Does that put it in perspective?
I think it's the absolute numbers of species that are at risk that are the scariest, or maybe the rate compared to the extinction rate since the last big die-off.
The scariest thing to me, is that we have so few species to begin with. I kinda feel we should have enough biodiversity that we have 234 of them naturally dying off (and forming) each *day*, not each *lifetime*. Why are there so few? I didn't realise that evolution was so darn slow.
Dewi Morgan "I didn't realise that evolution was so darn slow."

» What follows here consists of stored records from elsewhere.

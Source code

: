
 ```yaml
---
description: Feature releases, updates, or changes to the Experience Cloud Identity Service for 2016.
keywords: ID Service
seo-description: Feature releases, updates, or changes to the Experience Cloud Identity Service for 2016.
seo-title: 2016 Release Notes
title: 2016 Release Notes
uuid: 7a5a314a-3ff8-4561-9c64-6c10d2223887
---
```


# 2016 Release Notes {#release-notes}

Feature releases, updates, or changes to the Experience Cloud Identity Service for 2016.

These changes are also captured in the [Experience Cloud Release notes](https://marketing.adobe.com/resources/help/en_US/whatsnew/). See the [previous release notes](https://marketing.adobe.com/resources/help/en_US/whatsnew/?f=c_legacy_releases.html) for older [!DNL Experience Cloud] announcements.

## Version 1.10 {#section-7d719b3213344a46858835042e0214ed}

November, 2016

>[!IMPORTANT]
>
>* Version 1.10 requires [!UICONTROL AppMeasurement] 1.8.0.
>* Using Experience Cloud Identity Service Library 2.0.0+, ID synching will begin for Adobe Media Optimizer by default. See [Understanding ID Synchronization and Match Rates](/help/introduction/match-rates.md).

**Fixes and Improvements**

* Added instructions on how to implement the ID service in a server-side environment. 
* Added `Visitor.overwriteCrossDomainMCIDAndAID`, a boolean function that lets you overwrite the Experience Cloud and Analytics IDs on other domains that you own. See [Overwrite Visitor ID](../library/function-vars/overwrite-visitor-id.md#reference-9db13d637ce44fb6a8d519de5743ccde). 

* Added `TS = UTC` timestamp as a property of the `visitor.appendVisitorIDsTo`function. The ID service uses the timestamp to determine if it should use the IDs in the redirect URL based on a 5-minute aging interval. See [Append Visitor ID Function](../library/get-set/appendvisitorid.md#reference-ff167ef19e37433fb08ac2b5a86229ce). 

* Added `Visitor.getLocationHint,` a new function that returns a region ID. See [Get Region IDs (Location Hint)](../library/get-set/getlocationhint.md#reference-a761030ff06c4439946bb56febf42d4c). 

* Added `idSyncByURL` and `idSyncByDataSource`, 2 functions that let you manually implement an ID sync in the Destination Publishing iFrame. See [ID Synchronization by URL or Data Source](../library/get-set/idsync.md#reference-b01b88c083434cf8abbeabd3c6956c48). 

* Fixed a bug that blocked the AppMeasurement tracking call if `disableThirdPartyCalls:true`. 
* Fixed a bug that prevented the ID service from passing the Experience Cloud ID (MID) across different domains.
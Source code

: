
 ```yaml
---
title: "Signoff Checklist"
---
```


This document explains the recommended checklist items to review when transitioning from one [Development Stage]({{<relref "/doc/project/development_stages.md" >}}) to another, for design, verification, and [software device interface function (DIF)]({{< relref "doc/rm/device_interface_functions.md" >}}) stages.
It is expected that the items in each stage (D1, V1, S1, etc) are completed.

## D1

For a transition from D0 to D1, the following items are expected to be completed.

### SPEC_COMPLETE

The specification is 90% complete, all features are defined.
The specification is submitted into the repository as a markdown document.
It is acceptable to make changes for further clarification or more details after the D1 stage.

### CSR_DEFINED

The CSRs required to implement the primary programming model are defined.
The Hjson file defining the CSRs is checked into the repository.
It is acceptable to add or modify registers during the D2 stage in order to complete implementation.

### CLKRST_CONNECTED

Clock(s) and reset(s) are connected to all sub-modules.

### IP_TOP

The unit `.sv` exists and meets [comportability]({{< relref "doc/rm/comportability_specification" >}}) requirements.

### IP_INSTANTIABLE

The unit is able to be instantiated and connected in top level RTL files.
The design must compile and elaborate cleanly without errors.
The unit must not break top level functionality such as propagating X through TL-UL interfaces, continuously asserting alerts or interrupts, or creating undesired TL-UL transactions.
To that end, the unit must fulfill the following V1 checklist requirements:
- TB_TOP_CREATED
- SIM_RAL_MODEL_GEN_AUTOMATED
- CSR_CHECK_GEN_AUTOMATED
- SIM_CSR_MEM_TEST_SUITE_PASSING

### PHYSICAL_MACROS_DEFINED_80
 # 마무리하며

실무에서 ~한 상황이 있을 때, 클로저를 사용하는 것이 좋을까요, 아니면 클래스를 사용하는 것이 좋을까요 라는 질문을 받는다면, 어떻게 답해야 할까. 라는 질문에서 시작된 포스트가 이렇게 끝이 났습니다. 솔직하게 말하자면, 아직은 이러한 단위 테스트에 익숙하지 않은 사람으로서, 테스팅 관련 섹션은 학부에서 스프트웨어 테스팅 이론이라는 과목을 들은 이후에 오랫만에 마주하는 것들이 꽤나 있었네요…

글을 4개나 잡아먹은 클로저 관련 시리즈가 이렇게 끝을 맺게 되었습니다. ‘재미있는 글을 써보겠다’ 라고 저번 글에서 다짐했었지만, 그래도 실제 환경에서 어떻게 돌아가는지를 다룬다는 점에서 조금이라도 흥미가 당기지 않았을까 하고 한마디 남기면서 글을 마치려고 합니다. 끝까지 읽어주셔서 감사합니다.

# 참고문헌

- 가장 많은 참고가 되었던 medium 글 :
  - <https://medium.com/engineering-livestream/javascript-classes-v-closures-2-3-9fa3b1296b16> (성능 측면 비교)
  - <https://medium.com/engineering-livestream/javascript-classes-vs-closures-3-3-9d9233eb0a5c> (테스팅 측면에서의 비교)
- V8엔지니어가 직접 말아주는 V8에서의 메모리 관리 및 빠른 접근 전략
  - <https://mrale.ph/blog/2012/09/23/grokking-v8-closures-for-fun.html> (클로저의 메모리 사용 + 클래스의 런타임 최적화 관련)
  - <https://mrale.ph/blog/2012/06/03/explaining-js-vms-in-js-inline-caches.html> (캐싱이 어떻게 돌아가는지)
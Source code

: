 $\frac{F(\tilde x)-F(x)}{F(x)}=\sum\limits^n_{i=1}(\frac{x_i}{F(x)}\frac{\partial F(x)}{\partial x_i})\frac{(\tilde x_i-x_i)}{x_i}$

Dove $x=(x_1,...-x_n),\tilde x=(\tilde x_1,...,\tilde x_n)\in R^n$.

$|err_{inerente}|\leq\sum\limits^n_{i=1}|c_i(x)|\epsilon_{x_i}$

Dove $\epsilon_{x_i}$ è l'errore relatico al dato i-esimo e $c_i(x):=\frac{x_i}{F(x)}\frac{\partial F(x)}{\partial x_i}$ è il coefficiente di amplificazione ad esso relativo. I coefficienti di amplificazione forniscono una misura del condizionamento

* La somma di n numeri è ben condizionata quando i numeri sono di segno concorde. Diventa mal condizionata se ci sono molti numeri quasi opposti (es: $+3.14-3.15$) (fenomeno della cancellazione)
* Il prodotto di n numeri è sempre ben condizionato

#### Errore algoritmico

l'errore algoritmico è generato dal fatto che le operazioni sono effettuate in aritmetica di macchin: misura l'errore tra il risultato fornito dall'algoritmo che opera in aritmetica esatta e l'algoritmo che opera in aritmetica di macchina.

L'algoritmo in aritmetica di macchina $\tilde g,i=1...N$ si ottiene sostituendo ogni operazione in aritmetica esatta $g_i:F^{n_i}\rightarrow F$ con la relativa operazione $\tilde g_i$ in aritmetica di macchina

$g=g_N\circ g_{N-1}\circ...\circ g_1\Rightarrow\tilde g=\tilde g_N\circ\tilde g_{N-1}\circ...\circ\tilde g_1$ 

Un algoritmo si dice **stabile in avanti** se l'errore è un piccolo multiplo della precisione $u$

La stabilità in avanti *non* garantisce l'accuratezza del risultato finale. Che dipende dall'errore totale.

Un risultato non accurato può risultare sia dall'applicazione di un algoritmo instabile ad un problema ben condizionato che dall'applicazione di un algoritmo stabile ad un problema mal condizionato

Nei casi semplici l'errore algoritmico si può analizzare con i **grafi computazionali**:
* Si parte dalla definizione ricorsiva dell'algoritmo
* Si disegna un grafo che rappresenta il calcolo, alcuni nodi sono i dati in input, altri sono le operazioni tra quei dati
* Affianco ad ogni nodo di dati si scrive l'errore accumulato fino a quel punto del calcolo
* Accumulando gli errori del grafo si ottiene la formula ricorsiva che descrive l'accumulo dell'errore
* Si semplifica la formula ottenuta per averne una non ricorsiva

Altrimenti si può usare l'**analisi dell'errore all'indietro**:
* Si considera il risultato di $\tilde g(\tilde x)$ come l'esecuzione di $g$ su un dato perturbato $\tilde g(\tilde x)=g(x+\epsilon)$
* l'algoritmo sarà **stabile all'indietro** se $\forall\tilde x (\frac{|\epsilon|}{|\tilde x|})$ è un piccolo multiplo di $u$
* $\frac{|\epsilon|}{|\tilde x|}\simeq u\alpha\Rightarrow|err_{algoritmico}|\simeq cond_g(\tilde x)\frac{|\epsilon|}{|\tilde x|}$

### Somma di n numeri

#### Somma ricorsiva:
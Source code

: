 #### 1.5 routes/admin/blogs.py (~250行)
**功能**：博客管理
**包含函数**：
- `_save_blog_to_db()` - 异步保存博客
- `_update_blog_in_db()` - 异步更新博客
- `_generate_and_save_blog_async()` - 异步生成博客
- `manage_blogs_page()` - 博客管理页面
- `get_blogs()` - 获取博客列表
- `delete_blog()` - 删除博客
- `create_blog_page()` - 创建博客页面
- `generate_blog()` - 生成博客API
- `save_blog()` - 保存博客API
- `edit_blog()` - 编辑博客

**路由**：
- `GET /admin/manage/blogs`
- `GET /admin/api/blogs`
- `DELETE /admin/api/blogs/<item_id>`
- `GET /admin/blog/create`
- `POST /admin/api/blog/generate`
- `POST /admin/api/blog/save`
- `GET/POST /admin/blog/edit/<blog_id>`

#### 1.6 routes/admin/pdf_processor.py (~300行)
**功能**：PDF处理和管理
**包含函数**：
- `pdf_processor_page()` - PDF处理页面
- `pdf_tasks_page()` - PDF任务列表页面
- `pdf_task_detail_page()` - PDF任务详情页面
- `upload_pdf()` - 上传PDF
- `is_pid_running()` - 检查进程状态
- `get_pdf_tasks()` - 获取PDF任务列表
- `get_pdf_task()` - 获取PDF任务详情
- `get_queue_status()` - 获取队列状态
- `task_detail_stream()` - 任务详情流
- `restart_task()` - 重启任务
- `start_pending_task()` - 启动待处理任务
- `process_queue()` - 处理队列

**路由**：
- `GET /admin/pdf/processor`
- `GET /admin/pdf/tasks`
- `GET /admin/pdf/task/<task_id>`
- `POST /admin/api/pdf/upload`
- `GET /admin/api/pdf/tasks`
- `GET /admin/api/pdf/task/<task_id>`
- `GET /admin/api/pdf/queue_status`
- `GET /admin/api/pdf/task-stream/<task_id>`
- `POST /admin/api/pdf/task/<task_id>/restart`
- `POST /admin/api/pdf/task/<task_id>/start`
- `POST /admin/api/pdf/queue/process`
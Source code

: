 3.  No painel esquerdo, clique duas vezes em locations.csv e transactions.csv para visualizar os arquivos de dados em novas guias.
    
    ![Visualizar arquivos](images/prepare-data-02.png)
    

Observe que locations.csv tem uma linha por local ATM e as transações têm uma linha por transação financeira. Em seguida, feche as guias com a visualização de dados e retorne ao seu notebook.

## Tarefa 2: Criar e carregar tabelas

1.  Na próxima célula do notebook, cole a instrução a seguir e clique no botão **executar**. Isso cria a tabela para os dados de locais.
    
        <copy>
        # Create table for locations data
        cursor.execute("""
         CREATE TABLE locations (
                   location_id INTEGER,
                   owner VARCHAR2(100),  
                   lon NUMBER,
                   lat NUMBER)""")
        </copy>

Did you try getting bit by a radioactive spider? How about taking a bit hit of gamma radiation? You'll be evolving in no time after those! Also, you'll have cancer. Every thing is a tradeoff.
I knew that speciation events took millions of years to happen. But I just thought we had many hundreds of millions of species, so you'd expect them to be dying out pretty fast.
Apparently, earth isn't nearly as well endowed with species as I'd thought, and the loss of even one becomes something remarkable and tragic.
We do have tons of species, but they're mostly bugs and microbes.
Let's take the mammals we eat off the table--pun intended.
Loss of habitat has to be considered as a primary cause of endangerment. By habitat, I don't just mean space alone, but environmental changes that drain wetlands, pollute and change climate. Second, predatory mammals are hunted to near extinction, in large part by those who raise mammals we eat. This, too, is really a turf war. Third, the market in exotics for skin, teeth and other body parts for those who use them for decoration or "medicine" tips the balance for many species already under stress. As long as we are expanding our habitat and eating meat, the first two forces will lead us inexorably to extinction of our furry friends and the lessons they can teach us.
yes, yes...all according to plan, how I laugh as I watch them consume each other....
Modusoperandi:
Not really "tons" of them, except in the absolute literal biomass sense.
The 32,765 I quoted above includes (and is mostly made up of) invertebrates.
That's not a lot of species of anything.
Admittedly, not sure the 32k includes microbes, though.